● Aim of the exercise: Output, please, exactly those lines of the listing that come before the line with "[Em outro momento", along with that line itself.

● Dataset entries:

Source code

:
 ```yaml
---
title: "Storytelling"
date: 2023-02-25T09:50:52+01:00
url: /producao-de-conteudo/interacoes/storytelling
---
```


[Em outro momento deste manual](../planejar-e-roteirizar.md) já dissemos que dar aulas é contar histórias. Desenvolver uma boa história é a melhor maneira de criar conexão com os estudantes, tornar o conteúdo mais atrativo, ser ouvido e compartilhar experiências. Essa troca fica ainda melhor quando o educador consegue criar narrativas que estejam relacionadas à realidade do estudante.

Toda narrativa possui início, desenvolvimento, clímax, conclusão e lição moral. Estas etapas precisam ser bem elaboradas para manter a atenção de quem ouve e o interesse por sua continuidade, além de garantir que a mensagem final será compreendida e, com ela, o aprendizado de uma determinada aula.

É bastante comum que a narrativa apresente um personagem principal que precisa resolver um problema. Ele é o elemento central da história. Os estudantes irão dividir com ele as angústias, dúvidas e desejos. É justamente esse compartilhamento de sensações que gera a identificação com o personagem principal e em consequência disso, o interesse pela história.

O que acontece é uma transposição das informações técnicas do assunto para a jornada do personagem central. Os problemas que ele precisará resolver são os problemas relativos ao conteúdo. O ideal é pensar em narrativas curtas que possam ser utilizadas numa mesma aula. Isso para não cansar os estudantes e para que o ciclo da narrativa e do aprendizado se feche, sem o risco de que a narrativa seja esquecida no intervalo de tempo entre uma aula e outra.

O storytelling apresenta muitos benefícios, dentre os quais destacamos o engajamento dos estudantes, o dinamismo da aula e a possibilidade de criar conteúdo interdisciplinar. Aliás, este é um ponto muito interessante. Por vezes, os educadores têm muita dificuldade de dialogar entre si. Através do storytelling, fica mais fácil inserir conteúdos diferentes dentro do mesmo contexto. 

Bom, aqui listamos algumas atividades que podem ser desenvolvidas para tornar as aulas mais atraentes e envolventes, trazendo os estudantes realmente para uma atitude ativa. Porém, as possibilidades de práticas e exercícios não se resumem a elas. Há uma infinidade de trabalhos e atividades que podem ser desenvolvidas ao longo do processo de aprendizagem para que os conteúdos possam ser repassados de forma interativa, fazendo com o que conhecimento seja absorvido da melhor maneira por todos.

● Result of this task:
Source code

:
 ```yaml
---
title: "Storytelling"
date: 2023-02-25T09:50:52+01:00
url: /producao-de-conteudo/interacoes/storytelling
---
```


[Em outro momento deste manual](../planejar-e-roteirizar.md) já dissemos que dar aulas é contar histórias. Desenvolver uma boa história é a melhor maneira de criar conexão com os estudantes, tornar o conteúdo mais atrativo, ser ouvido e compartilhar experiências. Essa troca fica ainda melhor quando o educador consegue criar narrativas que estejam relacionadas à realidade do estudante.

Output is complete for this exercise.